Dr Frank Rijsberman, CEO of the CGIAR Consortium, also emphasized that challenge for agriculture in Africa is to become “climate smart”, especially given its vulnerability to climate events such as droughts and floods. It is vital that farmers, development agencies, governments and the scientific and agricultural sectors come together to come up with innovative and sustainable solutions to these critical agricultural issues.
“We don’t have long to transform our food systems to become sustainable and provide healthy diets for all. To achieve the Sustainable Development Goals we must step up our efforts in agri-food research and innovation,” comments Dr Rijsberman.
The GCARD3 Global Event has brought together more than 500 representatives from farmers’ organisations, science and research institutes, government, the private sector and civil society to discuss a range of issues linked with food and nutrition security, the roles of women and young people in agriculture, and farming as a sustainable business.
“Following a year-long consultation process, through 20 national and five regional consultations, this conference convened major players in science and society to determine how the global agricultural research community can best respond to farmers’ needs,” Dr Rijsberman continues, “it is imperative to engage in this process to listen and learn from farmers, governments and other stakeholders, to ensure that our research is well aligned with the priorities of our partners.”
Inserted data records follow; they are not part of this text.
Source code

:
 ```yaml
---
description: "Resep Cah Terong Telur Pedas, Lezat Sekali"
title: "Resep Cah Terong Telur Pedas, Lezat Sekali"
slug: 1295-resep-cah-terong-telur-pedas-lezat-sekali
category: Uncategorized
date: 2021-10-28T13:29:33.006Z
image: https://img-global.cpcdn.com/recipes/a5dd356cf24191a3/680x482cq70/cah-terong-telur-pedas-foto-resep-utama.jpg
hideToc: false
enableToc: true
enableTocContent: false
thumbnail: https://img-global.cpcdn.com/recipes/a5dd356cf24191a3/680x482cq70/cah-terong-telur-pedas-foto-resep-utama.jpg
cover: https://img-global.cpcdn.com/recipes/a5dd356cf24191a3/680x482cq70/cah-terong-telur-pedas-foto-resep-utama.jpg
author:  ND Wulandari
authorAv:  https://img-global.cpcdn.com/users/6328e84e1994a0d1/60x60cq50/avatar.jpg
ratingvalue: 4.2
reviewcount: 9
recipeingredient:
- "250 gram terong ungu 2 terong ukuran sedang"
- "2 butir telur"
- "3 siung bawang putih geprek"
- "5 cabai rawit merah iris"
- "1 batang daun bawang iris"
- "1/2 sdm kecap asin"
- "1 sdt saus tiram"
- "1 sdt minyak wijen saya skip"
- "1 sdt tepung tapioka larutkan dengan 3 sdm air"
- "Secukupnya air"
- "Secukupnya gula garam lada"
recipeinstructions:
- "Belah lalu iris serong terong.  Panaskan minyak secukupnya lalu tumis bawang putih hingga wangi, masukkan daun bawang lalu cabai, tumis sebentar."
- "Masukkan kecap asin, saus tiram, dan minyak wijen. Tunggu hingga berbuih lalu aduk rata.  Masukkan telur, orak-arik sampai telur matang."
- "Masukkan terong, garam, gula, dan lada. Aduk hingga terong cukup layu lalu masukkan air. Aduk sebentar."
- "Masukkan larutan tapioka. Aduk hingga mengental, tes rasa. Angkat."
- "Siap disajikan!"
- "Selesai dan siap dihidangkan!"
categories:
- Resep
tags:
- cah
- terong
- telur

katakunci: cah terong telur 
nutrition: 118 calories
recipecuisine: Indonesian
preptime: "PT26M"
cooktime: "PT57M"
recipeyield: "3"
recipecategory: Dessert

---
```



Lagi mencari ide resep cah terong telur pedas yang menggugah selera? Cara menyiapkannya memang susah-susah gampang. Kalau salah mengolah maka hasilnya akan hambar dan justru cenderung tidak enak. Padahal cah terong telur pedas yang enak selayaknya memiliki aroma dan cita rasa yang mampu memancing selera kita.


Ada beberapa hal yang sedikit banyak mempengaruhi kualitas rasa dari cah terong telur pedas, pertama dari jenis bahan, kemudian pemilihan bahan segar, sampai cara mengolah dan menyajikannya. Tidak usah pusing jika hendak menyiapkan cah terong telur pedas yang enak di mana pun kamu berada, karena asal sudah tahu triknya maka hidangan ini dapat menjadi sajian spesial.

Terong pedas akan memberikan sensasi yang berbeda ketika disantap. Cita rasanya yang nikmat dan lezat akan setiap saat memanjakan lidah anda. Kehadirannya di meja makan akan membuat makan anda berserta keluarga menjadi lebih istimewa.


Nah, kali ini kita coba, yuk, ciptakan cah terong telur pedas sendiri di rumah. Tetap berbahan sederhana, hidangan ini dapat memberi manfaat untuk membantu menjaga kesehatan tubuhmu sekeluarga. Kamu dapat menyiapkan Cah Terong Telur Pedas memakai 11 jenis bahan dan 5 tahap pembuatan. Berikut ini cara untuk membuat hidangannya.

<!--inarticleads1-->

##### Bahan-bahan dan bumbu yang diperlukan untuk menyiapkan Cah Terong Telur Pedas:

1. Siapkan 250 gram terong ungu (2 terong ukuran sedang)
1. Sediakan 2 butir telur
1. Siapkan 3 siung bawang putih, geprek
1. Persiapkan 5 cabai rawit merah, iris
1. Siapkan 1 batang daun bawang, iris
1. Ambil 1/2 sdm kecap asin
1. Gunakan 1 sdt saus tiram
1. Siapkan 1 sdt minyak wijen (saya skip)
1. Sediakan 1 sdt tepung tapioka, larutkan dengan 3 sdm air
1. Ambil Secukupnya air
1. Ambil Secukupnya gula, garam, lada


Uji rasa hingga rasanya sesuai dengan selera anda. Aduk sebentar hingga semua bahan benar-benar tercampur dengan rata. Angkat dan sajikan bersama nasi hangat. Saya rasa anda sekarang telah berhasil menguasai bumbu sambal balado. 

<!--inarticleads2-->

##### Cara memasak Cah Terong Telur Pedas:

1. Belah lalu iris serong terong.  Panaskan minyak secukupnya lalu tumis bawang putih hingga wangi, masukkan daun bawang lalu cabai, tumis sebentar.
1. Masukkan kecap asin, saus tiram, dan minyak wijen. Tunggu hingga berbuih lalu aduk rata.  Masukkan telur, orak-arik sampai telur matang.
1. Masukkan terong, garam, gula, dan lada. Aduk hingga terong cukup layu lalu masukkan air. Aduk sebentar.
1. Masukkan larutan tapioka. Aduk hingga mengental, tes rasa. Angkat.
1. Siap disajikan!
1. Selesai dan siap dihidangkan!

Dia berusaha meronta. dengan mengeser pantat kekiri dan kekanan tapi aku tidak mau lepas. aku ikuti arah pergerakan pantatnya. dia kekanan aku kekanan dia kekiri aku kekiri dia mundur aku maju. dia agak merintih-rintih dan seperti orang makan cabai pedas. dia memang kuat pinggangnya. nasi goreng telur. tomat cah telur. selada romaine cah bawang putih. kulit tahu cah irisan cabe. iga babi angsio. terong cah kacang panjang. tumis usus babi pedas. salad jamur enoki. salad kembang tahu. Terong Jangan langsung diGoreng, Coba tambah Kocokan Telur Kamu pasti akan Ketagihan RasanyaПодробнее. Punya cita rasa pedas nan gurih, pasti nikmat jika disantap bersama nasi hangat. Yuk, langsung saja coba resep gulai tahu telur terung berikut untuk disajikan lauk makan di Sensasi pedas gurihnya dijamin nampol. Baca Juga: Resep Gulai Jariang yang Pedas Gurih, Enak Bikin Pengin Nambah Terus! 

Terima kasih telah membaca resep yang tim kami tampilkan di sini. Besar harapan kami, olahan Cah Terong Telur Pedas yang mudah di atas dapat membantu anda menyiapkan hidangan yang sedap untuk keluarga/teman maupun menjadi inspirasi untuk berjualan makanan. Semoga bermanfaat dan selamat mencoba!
Climate change, land degradation, and the devastating effects of drought mean that more investment in agri-food research and innovation is required to increase yields on limited land. This intensification will have to be done without damaging the environment, and while preserving natural ecosystems.
“There is huge potential for agriculture to improve food and nutrition security, and create economic growth, but it’s a delicate balancing act, and success can only be achieved through stakeholders working together towards the same objectives,” Dr Rijsberman said.